In contrast to the monthly profiles of W, mesoscale eddies provide vertical velocity perturbations on the time scale of weeks. In the present work, these advection events are parameterized by multiplying the monthly profiles of W, denoted W_m(z) for month m, by a randomly generated coefficient such that the maximum vertical eddy velocity is between 0.0 and 0.1 md⁻¹. This is expressed by the equation

$$\begin{array}{}\text{(5)}& W_{\mathrm{E},m}^{\left(k\right)}\left(z\right)=C_m^{\left(k\right)}{W}_m\left(z\right),\end{array}$$

where $W_{\mathrm{E},m}^{\left(k\right)}\left(z\right)$ is the vertical eddy velocity profile for month m with k=1 indicating the first half of each month and k=2 the second half. As a result, the general circulation W is defined monthly, but the eddy velocity profiles W_E are defined semi-monthly. The entire general circulation profile for a given month, m, is multiplied by a single coefficient, $C_m^{\left(k\right)}$. The vertical profile of the general circulation velocity at each time step is linearly interpolated from the monthly average profiles, while the eddy velocity profiles remain constant throughout their 15 d period.

Although the 24 coefficients $C_m^{\left(k\right)}$ used to generate the eddy velocity profiles were initially generated randomly in Smith et al. (2021), here we treat them as parameters to be estimated. The initial coefficient values taken from the randomly generated baseline values in Smith et al. (2021) are included in Table 2, as are the upper and lower bounds used as constraints during the parameter estimation. Note that the initial values have been rounded and the upper and lower bounds were set to allow for maximum eddy velocities between 0.0 and 0.2 m d⁻¹, thereby relaxing the original assumption limiting them to 0.1 m d⁻¹.

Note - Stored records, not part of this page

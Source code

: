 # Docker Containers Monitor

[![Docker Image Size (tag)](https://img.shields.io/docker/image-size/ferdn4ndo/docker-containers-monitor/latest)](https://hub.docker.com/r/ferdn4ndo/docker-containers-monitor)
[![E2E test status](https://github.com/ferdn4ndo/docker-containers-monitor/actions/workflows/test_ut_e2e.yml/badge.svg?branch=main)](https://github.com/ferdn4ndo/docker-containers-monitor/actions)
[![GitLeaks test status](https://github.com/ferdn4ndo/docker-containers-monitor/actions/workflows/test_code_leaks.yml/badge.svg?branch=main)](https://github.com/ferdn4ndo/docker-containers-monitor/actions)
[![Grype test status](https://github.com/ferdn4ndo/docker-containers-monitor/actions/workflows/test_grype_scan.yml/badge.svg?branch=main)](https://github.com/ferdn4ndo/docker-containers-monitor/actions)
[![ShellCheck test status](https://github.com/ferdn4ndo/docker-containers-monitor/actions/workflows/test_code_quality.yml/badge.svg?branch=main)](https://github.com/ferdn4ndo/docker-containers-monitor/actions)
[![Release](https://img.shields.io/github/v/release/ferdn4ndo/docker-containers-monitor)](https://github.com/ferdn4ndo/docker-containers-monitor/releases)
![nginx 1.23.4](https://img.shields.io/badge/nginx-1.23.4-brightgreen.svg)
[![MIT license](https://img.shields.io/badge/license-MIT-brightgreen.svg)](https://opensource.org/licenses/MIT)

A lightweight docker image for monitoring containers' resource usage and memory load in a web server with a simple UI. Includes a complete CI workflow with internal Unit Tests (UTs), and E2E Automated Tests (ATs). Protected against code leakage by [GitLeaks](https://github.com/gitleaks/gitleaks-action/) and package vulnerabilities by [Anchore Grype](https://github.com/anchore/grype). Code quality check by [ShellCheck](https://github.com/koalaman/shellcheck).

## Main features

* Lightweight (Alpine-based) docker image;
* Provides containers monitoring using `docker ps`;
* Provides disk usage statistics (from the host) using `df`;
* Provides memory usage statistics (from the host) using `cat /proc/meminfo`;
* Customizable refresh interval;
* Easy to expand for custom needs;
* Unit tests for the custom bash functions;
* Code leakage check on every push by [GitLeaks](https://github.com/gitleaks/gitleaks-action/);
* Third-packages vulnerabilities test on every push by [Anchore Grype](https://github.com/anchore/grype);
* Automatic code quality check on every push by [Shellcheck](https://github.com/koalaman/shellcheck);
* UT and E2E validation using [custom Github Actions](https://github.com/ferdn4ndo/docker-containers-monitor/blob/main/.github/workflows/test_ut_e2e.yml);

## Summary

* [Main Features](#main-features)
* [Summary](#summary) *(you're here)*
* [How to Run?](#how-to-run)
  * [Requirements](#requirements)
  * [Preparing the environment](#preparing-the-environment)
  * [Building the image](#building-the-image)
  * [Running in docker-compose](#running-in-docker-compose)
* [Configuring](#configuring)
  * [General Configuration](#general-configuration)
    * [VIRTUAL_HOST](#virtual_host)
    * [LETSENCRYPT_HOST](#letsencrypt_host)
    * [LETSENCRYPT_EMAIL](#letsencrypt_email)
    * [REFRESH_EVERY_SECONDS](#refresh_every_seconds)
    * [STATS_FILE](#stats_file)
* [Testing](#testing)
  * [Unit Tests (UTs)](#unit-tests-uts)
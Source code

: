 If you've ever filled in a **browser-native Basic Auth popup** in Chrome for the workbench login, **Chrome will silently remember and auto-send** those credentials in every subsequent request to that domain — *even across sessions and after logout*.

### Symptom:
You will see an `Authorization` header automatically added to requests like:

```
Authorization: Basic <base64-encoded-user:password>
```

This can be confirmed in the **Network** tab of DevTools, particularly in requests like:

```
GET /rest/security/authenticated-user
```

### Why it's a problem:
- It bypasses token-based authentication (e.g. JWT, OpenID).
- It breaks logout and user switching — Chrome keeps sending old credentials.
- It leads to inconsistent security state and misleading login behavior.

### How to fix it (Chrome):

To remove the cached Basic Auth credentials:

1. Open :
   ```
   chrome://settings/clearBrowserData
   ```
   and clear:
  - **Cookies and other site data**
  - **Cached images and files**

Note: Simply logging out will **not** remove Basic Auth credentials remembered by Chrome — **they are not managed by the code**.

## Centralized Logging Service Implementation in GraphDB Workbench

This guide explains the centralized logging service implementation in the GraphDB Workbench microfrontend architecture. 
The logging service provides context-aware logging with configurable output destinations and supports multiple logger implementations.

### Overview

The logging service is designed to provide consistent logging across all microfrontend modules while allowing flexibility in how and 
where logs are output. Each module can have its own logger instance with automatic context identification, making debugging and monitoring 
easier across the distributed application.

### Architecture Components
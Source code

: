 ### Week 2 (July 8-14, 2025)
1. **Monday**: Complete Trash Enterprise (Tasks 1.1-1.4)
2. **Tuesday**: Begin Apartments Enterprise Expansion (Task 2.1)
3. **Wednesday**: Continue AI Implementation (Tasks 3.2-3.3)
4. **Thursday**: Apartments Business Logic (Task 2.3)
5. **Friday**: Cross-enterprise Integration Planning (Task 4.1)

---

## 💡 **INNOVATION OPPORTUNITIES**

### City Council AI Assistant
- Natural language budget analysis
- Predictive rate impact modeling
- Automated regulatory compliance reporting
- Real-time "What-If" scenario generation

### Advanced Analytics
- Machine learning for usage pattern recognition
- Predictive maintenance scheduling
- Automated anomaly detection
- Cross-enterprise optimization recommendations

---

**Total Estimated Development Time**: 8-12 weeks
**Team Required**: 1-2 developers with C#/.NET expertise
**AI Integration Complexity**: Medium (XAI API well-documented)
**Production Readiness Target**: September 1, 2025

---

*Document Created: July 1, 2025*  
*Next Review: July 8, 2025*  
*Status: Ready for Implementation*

Table 2 List of vertical advection, boundary condition, and turbulent diffusion model parameters with baseline values from Smith et al. (2021) and Kern et al. (2024) for the BATS and HOTS locations, respectively, along with parameter ranges used during the estimation process.

The final component in the vertical advection term on the right hand side of Eq. (3) is the state variable-dependent settling velocity, v^(set). The settling velocity is zero for all BGC state variables except non-living particulate organic matter, for which it has a constant non-zero value at all depths. This parameter is included in Table 2.

3.3 Boundary conditions

The BGC model includes boundary conditions for the top and bottom of the water column. For all state variables except oxygen, the flux at the surface is assumed to be zero. The flux at the bottom of the domain is also assumed to be zero for phytoplankton, zooplankton, dissolved non-living organic matter, and particulate non-living organic matter. The surface boundary condition for oxygen is a parameterized air-sea gas flux (Φ_O), defined as

$$\begin{array}{}\text{(6)}& {\left.K_{\mathrm{H}}{\displaystyle \frac{\partial O}{\partial z}}\right|}_{z=\mathrm{0}}={\mathrm{\Phi }}_{\mathrm{O}},\end{array}$$

which is based on the method developed in Wanninkhof (1992, 2014).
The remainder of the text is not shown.